Neither is the sort of product you'd expect to come from a
lumbering media behemoth.
Sam Adams beer was remarkable, and it captured a huge slice
of business from Budweiser. Hard Manufacturing introduced
a product that costs 10 times the average ( the $9,945 Doernbecher
crib ) and opened up an entirely new segment of the hospital-crib
market. The electric piano let Yamaha steal an increasingly
larger share of the traditional piano market away from the
entrenched leaders. Vanguard's remarkably low-cost mutual
funds continue to whale away at Fidelity's market dominance.

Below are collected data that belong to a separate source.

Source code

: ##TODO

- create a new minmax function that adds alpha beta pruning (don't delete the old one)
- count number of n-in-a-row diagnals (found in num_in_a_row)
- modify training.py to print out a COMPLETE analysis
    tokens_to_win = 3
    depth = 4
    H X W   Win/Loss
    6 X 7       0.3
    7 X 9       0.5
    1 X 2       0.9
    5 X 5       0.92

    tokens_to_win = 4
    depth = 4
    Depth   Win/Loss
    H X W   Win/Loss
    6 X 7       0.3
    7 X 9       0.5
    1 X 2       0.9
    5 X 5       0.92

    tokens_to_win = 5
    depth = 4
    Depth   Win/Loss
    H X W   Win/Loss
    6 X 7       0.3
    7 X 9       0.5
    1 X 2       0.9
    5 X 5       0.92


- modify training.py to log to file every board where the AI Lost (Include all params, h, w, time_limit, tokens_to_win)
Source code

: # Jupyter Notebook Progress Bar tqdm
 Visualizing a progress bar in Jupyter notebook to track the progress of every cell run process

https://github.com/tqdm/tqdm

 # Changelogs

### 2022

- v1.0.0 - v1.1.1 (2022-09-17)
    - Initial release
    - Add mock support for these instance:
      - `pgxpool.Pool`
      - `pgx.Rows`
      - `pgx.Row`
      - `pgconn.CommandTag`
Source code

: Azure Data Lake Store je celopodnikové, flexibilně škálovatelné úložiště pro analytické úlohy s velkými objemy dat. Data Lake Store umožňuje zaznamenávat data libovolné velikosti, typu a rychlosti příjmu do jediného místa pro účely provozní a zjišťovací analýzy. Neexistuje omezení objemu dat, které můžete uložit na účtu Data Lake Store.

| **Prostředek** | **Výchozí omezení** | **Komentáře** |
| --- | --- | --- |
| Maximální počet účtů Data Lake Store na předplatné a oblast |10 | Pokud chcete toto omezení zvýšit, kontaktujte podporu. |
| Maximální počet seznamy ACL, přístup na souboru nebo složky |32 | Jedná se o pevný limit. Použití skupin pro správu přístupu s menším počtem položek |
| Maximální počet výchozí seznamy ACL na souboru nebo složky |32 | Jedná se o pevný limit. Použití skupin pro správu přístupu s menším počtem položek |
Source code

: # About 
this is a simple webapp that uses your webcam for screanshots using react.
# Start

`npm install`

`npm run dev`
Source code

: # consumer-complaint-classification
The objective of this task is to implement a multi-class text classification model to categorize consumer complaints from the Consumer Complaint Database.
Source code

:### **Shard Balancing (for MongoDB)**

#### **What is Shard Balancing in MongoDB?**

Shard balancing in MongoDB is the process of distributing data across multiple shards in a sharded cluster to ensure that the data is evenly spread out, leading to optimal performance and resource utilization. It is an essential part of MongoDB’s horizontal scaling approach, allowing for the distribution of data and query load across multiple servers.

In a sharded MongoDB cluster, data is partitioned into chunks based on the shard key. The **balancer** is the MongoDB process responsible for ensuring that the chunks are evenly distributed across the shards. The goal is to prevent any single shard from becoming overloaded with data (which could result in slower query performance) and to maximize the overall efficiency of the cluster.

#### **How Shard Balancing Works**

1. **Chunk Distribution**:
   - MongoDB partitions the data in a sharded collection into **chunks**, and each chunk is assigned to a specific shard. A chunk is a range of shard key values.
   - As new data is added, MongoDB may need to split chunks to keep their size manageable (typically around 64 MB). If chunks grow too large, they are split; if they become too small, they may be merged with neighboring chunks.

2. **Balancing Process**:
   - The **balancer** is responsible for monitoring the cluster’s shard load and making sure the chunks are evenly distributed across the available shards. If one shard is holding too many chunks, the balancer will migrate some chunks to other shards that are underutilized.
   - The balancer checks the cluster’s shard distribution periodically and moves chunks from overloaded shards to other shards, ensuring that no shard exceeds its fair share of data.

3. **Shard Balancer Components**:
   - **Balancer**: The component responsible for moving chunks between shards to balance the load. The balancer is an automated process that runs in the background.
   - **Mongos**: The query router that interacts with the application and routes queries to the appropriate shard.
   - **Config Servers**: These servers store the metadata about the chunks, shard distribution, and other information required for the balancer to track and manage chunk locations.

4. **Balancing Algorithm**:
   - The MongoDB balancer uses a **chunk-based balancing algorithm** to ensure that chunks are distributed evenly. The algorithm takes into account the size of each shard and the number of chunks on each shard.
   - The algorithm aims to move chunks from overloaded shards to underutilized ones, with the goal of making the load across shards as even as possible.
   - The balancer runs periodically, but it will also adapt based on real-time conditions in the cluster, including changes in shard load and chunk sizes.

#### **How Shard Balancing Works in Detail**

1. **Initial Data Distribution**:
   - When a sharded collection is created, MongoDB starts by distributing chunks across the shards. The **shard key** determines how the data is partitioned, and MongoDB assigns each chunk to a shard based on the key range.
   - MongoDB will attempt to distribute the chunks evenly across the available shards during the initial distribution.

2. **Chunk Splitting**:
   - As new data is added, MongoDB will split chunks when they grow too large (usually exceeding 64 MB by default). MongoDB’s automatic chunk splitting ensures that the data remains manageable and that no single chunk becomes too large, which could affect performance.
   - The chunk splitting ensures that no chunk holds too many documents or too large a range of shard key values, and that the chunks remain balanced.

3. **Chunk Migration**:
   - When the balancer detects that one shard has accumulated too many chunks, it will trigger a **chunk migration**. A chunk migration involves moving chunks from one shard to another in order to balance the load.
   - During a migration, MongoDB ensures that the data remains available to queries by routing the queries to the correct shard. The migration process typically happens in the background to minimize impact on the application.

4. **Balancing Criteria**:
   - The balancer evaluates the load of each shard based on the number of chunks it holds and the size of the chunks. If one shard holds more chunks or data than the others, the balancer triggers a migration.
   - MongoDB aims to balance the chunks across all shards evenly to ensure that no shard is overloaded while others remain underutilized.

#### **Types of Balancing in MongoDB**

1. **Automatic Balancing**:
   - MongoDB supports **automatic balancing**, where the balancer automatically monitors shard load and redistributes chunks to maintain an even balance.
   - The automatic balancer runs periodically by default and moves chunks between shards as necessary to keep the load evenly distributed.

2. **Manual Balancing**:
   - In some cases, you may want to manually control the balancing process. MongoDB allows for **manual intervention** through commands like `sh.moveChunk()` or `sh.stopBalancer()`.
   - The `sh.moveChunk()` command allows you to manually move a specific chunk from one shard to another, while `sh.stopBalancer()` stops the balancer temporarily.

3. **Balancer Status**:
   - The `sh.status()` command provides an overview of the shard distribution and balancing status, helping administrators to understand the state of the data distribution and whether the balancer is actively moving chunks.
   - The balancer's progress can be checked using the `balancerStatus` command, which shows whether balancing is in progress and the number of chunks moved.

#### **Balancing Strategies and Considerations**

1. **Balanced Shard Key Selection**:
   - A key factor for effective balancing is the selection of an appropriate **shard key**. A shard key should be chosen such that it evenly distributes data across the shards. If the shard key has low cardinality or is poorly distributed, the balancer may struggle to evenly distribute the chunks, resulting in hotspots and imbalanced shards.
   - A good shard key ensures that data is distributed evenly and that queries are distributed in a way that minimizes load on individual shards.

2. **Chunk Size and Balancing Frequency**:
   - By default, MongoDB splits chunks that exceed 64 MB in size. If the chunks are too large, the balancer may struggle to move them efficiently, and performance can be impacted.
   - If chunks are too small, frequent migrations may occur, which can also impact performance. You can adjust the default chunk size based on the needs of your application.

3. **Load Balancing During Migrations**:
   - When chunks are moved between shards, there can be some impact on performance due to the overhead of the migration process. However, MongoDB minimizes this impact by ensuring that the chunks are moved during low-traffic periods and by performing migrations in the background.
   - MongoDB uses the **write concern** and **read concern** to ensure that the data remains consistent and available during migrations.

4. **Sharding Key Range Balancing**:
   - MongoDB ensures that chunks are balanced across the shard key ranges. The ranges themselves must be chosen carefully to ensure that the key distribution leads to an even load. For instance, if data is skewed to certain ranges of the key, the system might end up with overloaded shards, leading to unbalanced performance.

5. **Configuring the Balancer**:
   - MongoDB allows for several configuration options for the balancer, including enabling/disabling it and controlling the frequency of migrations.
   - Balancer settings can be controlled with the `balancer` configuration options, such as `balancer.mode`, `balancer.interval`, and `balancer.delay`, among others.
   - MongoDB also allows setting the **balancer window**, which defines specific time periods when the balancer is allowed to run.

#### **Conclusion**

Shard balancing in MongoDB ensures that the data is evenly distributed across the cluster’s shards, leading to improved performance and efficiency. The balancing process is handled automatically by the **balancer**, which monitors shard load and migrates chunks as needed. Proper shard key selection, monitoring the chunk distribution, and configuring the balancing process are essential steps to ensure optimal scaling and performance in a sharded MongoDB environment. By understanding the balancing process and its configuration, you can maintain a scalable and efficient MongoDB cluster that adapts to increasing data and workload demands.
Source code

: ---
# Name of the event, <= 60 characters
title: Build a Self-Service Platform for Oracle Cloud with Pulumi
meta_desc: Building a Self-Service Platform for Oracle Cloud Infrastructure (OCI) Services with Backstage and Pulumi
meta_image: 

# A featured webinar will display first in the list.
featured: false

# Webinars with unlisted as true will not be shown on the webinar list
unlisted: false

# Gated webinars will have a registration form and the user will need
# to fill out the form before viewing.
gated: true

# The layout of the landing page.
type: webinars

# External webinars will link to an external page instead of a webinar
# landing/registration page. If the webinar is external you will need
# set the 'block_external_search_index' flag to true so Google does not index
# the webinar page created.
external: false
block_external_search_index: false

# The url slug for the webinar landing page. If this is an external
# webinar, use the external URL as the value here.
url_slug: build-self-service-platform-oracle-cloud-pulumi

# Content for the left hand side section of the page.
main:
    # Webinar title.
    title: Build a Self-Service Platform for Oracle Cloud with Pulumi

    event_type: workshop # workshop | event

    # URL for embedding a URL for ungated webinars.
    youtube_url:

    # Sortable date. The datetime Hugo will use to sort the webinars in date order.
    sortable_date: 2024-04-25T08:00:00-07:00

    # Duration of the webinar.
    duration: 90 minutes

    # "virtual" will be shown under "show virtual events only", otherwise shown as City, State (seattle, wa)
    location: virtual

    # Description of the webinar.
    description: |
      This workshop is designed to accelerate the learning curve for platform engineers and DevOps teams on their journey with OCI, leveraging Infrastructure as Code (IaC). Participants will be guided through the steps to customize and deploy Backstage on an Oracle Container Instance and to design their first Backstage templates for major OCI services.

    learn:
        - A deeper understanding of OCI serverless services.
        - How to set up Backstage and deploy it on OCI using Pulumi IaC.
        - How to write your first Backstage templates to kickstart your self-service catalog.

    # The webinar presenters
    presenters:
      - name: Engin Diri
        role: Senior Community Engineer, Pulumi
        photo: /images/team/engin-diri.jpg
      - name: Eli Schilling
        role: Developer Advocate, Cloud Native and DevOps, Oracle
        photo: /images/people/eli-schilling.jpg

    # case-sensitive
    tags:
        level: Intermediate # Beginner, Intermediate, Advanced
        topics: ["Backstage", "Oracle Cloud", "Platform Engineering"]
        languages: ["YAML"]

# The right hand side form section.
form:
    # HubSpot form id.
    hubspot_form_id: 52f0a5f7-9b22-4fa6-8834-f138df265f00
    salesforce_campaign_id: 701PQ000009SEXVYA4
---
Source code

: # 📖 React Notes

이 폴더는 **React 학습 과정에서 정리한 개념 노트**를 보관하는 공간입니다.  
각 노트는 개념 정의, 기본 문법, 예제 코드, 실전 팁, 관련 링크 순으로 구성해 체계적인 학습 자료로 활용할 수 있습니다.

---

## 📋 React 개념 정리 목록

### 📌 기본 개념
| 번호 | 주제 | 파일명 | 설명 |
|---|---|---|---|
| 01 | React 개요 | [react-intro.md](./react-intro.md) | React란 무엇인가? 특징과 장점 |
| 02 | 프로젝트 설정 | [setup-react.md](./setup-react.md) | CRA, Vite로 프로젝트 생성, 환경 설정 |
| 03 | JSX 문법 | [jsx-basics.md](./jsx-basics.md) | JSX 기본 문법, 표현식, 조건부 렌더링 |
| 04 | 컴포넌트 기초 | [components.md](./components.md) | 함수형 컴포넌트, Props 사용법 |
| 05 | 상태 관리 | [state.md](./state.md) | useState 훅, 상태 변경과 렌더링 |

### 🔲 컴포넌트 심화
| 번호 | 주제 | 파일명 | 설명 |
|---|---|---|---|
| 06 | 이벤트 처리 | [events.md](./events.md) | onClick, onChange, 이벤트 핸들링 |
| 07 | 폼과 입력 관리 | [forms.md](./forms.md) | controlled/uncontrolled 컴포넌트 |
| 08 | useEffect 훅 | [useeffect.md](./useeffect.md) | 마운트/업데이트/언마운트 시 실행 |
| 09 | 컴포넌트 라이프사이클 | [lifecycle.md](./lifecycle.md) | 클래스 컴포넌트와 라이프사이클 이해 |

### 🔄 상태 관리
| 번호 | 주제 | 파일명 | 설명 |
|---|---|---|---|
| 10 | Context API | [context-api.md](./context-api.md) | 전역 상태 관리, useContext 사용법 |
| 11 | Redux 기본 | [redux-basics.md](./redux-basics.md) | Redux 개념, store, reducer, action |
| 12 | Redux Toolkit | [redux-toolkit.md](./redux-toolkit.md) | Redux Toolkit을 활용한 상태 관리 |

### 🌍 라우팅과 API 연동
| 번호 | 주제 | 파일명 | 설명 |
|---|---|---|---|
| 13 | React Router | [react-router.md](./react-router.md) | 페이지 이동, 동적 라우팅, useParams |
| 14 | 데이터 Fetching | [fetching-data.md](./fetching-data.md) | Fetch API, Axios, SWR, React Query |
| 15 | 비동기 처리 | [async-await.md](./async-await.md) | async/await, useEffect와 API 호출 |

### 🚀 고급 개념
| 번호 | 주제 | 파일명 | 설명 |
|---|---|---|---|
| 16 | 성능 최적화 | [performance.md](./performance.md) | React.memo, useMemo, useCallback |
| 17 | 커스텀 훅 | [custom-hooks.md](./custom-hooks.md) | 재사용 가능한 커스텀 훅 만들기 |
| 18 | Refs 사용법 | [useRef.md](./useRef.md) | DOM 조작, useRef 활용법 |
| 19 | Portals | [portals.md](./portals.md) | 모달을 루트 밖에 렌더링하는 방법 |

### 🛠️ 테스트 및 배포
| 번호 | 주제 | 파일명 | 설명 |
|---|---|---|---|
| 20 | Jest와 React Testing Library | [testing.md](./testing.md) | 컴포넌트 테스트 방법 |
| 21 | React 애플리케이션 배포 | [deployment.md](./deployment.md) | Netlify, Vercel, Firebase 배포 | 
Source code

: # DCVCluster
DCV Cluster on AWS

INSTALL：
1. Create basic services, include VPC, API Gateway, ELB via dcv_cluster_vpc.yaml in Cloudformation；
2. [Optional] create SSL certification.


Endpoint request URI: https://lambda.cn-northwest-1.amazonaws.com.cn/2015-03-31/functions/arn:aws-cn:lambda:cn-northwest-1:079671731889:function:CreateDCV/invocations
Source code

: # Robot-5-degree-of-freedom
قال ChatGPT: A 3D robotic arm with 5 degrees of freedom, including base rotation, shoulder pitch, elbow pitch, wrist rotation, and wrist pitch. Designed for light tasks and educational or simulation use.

Bic lost tons of market share to Japanese competitors that
had developed pens that were remarkably fun to write with,
just as Bic had stolen the market away from fountain pens
a generation or two earlier.
Stand out from the herd II: Mail Call Very few organizations
have as timid an audience as the United States Postal Service.
Dominated by a conservative bureaucracy and conservative big
customers, the USPS has an awfully hard time innovating. The
big direct marketers are successful because they've figured
out how to thrive under the current system, and they're in
no mood to see that system change. Most individuals are in
no hurry to change their mailing habits either.
The majority of new-policy initiatives at the USPS are either
ignored or met with nothing but disdain. But "zip + 4"
was a huge success. Within a few years, the USPS was able
to diffuse a new idea, making the change in billions of address
records in thousands of computer databases.
How? First, it was a game-changing innovation. Zip + 4 makes
it far easier for marketers to target neighborhoods and much
faster and easier to deliver the mail. The product was a true
Purple Cow, completely changing the way customers and the
USPS would deal with bulk mail. It offered both dramatically
increased speed in delivery and significantly lower costs
for bulk mailers. That made it worth the time it took for
big mailers to pay attention. The cost of ignoring the innovation
would be felt immediately on the bottom line.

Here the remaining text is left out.